Infelizmente o filme está longe de ser perfeito. E suas fraquezas estão tanto em algumas interpretações quanto no roteiro. A atriz mirim Sally Jane Bruce é uma gracinha, mas o diretor estava correndo o risco ao escalar em seu roteiro uma personagem tão nova, mesmo que necessária. Sally tira boa parte da tensão das cenas em que está presente (e muitas delas são importantíssimas), por não ter expressão. Veja bem, a culpa não é apenas da atriz, já que ela é realmente muito nova para ser cobrada (tinha seis anos durantes as filmagens, provavelmente), além do quê suas falas tornam-se irritantes ao longo do tempo, já que ela não consegue ver o mal em Powell, pois mesmo presenciando esse mal na sua frente,  ela está sempre clamando por ele, o que torna-se irreal e um tanto forçado. Tirando a parte de Pearl, o filme e o roteiro também demonstram fraquezas em outros momentos, muitas vezes fantasiando demais as ações de Powell: ele pode exercer o mal, mas isso não dá à ele a capacidade de desaparecer do nada, na sua frente, como acontece algumas vezes. Ainda assim, o limite do aceitável, para não transformar Powell no estereótipo do vilão, é sempre mantido, felizmente.
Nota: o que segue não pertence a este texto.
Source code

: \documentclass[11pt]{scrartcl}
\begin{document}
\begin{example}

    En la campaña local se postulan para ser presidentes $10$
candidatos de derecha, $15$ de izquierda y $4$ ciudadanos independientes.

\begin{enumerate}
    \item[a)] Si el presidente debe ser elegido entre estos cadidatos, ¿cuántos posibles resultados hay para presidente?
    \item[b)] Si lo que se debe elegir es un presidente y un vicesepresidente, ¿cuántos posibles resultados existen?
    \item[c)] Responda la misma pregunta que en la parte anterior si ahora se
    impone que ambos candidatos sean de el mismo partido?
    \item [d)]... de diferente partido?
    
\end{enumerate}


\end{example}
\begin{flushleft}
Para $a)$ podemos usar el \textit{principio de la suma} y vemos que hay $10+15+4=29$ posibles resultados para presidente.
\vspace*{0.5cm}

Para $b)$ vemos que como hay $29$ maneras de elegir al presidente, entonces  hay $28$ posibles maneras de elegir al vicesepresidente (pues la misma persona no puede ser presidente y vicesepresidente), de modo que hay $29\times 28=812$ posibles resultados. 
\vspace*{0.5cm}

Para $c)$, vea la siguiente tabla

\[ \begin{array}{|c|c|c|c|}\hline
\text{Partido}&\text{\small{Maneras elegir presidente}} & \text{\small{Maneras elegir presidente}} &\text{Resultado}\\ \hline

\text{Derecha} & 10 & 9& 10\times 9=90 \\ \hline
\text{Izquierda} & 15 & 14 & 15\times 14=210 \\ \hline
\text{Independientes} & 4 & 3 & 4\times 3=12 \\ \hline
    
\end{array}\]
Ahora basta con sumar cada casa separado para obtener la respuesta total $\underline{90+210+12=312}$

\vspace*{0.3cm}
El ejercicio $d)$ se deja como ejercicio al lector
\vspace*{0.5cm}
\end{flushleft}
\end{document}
Eu já falei antes, mas apenas rapidamente, sobre a parte musical do filme. Ele traz uma trilha sonora incrível (não disputou o Oscar, assim como o filme não foi indicado pra nenhum prêmio importante), desde a música de introdução, “Dream, My Little One, Dream”, até a já anteriormente citada, “Leaning on the Everlasting Arms” (esta de teor religioso, mas não menos bela por causa disso), juntamente com a trilha de fundo, trazem uma incrível força às imagens. Assim como todo o filme, a trilha é uma mistura entre o bem (no filme, as crianças; na trilha, as músicas calmas e alegres, com mensagens de vida) e o mal (no filme, Powell, obviamente; na trilha, notas fortes e graves, tensas). Aliás, tudo dentro do filme parece ser uma antítese, sempre há o lado bom e o mau, como conta uma história do próprio Powell e suas mãos decoradas com as palavras “LOVE” and “HATE”. Uma jogada de mestre do roteiro.

O Mensageiro do Diabo não é um clássico muito conhecido, talvez porque não teve destaque nos Oscars – parece ser uma pré-condição para um filme virar clássico, em muitos casos. O que é uma grande bobagem, claro, já que o Oscar em boa parte das ocasiões não é sinônimo de justiça. Ainda assim, é um grande suspense, e qualquer fã de Hitchcock deveria experimentar, caso ainda não o tenha feito. O personagem central é incrível, a trilha sonora e a fotografia são obras-de-arte, e mesmo com as escapadas e forçadas de barra que o roteiro apresenta (tudo para gerar mais impacto dramático, mas ainda assim são forçadas de barra), é um filme que tem tudo para ficar na imaginação de quem o assiste. Vi ele pela primeira vez recentemente, e não creio que vá esquecer seus principais momentos tão cedo. Mais um que recomendo!

Comentários (1)

Rodrigo Melo | quarta-feira, 04 de Março de 2015 - 03:01

Bela crítica. Esse é um suspense daqueles que te fazem pensar durante um bom tempo. Ótimo filme.